▶ [Task brief] Check each line below for the word "browser", and copy those that have it.

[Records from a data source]

**********

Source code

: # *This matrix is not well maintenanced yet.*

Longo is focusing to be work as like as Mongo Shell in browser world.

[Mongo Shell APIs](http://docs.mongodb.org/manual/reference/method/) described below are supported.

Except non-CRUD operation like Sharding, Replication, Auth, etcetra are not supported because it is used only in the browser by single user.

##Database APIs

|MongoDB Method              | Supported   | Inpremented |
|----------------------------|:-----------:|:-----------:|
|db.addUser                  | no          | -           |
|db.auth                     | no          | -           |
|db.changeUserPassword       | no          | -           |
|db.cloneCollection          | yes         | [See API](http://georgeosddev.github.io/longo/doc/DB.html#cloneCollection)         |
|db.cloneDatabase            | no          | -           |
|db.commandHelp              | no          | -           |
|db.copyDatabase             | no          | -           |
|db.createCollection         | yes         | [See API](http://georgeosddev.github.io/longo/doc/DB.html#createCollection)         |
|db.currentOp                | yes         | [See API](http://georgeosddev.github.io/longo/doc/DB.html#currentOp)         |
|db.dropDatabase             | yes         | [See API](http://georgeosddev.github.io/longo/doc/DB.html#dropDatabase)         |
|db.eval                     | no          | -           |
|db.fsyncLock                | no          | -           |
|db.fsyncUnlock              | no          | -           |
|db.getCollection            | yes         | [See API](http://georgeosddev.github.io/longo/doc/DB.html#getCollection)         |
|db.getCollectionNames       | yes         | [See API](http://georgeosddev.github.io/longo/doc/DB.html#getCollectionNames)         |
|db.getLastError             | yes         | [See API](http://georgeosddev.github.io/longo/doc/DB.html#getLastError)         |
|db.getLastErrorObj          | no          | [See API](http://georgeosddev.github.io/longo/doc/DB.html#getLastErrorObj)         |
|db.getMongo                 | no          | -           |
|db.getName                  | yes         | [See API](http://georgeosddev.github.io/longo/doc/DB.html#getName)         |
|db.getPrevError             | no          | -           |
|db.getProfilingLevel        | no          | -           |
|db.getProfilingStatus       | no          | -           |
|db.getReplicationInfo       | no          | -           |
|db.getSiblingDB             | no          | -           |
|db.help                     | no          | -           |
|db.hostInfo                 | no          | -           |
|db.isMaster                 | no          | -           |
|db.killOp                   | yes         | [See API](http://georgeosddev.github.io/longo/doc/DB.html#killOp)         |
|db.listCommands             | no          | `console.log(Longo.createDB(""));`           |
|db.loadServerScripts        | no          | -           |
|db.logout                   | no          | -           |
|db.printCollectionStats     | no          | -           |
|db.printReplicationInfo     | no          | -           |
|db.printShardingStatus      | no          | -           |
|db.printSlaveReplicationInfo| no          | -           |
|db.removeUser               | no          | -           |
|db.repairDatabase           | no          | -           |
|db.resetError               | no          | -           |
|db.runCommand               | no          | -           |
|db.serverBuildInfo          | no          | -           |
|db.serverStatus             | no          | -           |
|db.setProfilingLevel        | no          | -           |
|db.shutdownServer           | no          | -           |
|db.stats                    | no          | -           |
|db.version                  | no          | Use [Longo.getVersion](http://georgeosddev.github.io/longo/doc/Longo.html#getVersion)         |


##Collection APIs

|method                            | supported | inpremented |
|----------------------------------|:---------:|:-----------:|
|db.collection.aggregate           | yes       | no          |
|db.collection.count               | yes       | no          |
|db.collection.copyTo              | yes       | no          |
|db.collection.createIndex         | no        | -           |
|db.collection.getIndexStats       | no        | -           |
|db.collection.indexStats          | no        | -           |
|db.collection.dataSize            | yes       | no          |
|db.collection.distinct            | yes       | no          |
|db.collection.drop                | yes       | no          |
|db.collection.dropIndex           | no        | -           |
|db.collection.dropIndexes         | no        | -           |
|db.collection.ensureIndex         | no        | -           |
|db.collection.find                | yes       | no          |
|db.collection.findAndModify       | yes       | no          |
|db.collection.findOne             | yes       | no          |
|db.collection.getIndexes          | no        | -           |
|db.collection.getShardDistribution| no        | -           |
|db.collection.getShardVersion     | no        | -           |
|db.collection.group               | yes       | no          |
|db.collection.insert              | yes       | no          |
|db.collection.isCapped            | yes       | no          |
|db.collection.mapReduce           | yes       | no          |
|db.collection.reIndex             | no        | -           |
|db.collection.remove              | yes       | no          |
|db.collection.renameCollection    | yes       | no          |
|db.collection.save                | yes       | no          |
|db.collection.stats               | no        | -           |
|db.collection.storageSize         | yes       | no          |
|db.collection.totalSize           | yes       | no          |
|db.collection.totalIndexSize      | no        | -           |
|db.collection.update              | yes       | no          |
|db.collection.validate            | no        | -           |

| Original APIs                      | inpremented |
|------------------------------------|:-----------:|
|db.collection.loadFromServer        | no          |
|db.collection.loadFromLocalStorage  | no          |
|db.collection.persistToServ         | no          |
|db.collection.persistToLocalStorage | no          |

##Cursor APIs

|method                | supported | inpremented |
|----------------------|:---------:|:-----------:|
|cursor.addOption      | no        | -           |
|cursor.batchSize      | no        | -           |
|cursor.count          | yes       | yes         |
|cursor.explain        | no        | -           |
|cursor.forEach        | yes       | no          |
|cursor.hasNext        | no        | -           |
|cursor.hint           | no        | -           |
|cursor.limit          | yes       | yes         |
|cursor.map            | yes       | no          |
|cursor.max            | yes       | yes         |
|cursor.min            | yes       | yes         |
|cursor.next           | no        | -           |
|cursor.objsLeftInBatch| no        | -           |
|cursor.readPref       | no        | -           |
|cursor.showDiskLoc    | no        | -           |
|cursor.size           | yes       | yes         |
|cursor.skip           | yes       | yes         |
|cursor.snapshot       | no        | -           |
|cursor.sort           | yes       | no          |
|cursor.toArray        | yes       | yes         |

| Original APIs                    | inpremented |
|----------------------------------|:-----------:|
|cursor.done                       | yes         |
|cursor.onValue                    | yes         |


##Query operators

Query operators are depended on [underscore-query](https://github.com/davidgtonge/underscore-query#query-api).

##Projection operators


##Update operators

**********

▶ [Your solution]
Longo is focusing to be work as like as Mongo Shell in browser world.
Except non-CRUD operation like Sharding, Replication, Auth, etcetra are not supported because it is used only in the browser by single user.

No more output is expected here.